|
Rethinking the Actor-Critic Networks using Hybrid Quantum-Classical Paradigm |
Soundness: 2: fair
Presentation: 2: fair
Contribution: 2: fair
Rating: 2: reject
Confidence: 4: You are confident in your assessment, but not absolutely certain. It is unlikely, but not impossible, that you did not understand some parts of the submission or that you are unfamiliar with some pieces of related work. |
This paper proposes a variant of hybrid quantum reinforcement learning in which the critic rather than the actor is replaced by a quantum-hybrid network. The motivation is that quantum circuits can provide higher spectral expressivity, potentially improving value estimation in continuous-control domains. The authors present results on three continuous-control benchmarks, showing modest improvements over both classical PPO and a hybrid PPO variant with a quantum-hybrid actor.
While the integration of quantum components into RL is well motivated, the paper’s empirical gains are minor and limited in scope. The method appears to introduce significant computational overhead, while the performance improvements may be attributable to regularization effects or a more expressive classical surrogate rather than genuine advantage from using quantum computing.
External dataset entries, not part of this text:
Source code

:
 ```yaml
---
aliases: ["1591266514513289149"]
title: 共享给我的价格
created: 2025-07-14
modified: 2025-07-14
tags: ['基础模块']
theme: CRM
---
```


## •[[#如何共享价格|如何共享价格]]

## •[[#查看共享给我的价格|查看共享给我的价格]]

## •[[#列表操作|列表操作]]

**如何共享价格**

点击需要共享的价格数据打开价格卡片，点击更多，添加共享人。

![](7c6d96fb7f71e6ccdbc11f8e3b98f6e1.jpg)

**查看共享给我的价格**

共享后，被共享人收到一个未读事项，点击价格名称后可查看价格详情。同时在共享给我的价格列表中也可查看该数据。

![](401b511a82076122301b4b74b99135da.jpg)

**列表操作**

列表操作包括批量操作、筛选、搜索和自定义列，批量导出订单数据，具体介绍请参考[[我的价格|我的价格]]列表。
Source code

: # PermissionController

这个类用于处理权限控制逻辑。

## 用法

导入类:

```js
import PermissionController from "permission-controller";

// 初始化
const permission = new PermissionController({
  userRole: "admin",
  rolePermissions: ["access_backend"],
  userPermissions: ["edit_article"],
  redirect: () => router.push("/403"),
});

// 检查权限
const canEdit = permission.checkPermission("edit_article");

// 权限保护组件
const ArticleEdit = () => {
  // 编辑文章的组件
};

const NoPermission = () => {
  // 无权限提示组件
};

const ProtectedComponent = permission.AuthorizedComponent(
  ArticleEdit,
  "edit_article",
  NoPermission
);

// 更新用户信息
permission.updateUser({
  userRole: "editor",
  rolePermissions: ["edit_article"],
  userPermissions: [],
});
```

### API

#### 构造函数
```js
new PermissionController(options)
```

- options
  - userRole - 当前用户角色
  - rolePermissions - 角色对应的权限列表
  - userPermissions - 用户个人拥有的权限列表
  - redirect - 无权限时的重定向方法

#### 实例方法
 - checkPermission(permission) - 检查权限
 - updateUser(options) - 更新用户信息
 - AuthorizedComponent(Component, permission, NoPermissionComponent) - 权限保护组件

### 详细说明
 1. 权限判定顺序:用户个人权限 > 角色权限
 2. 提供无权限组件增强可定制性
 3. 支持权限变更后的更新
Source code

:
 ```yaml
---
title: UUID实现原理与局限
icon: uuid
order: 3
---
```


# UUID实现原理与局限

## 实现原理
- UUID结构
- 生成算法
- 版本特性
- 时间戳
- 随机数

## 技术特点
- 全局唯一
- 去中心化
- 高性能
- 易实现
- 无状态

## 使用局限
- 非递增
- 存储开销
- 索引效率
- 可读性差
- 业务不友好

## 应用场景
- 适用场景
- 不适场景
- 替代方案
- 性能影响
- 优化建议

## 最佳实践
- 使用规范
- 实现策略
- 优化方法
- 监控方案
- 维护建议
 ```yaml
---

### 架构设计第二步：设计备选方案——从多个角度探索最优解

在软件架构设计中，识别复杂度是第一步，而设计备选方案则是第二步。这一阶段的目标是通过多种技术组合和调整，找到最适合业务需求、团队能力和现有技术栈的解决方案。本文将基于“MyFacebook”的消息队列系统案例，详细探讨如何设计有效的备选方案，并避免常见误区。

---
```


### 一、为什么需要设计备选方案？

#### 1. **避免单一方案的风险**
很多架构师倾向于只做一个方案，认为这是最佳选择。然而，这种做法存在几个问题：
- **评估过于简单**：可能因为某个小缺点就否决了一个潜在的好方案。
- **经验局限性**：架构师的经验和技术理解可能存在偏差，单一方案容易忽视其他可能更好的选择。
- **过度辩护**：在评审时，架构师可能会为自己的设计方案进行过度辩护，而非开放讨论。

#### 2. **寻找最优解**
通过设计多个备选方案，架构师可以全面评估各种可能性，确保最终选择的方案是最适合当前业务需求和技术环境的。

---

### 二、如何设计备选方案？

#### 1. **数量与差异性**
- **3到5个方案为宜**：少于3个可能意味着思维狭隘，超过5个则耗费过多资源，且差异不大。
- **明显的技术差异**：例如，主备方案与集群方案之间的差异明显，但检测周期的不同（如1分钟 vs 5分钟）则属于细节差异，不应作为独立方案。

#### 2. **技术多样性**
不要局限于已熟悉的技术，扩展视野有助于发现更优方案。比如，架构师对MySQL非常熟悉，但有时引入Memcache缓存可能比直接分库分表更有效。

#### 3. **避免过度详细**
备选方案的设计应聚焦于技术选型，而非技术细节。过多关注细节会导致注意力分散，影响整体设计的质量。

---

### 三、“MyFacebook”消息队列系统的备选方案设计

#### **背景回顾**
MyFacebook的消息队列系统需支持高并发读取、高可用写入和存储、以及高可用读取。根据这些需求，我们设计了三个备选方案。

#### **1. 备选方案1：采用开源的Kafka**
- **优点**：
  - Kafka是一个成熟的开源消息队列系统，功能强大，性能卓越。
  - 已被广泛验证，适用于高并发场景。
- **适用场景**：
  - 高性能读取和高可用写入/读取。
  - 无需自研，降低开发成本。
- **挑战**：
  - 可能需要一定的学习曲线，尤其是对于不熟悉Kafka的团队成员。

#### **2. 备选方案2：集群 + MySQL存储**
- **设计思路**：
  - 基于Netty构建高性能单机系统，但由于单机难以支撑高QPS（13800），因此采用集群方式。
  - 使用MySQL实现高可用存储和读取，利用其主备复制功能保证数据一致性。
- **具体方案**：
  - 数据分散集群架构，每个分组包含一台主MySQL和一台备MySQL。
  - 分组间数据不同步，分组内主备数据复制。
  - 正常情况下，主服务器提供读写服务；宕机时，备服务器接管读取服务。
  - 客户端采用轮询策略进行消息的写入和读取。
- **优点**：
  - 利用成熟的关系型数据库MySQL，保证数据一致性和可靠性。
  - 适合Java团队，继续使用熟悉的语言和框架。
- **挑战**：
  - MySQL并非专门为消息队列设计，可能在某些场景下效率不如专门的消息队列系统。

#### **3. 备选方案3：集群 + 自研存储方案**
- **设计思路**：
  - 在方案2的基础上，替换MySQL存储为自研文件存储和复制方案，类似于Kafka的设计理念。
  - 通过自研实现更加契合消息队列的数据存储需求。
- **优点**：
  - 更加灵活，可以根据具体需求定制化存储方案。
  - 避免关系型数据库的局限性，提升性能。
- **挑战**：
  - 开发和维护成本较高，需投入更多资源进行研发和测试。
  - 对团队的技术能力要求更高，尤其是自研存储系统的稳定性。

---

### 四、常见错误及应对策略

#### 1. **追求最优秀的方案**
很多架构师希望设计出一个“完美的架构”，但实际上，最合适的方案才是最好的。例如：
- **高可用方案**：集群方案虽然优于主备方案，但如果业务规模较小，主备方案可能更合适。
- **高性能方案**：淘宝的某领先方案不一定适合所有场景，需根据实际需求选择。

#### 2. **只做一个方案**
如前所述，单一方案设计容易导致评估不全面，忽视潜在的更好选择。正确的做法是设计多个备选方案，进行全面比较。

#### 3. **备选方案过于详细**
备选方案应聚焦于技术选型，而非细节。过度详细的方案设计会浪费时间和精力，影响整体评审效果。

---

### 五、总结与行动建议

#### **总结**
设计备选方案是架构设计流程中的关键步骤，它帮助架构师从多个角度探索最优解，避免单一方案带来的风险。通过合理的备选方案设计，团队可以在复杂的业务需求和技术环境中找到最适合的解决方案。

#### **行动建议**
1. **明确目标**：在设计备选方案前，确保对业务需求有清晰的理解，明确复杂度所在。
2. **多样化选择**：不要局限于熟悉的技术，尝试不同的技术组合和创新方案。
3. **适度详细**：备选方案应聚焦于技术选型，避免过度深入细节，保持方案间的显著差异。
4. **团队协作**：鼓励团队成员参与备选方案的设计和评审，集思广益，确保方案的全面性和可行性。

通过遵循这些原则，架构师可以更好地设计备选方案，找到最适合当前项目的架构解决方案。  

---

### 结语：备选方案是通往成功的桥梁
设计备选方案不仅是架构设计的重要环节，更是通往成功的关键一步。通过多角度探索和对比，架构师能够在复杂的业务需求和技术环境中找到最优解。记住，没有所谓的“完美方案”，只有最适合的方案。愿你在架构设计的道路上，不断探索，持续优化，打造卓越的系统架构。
- The integration of quantum computing concepts into reinforcement learning is well motivated and thoughtfully presented.
- The authors demonstrate awareness of current limitations in hybrid quantum–classical RL and attempt to address expressivity bottlenecks in the critic.
- The spectral-expressivity motivation is interesting and could inspire future work on structured non-classical regularization in RL.
- Limited novelty: The architectural change (quantum critic instead of actor) is incremental.
- Lack of theoretical foundation: No analysis or intuition beyond spectral expressivity is provided to explain why the proposed critic should yield better value estimation.
- Narrow empirical scope: Evaluation is restricted to three continuous-control environments, all using PPO as baseline. No comparison with other actor–critic variants (e.g., SAC) or multi-critic architectures.
- Weak empirical evidence: Reported gains are small and often within variance; in the humanoid task, even the best-performing models show non-convergent behaviors.
- High computational cost: Simulating PQCs and training an additional surrogate critic add substantial overhead, making practical benefits doubtful.
- Ambiguity of “hybrid” claim: The architecture uses classical pre-/post-processing and a classical surrogate for an untrainable PQC, simulated noise-free—better described as “quantum-inspired” rather than hybrid.
- Presentation issues: Some figures add little information; the paper under-uses available page space; explanations around Fig. 4 do not clearly match the plotted data.
1. What motivates using an untrainable PQC? How is its structure determined, and how does it interact with the classical surrogate?
2. Why choose a hybrid critic with classical pre-/post-processing instead of a simpler trainable VQC? Would this not offer a fairer comparison?
3. How frequently is the PQC bypassed beyond early training phases, and how does this affect learning dynamics?
4. What are the details and parameter counts of the hDQNN surrogate? Shouldn’t an equivalent architecture be added to the classical baseline for fair comparison?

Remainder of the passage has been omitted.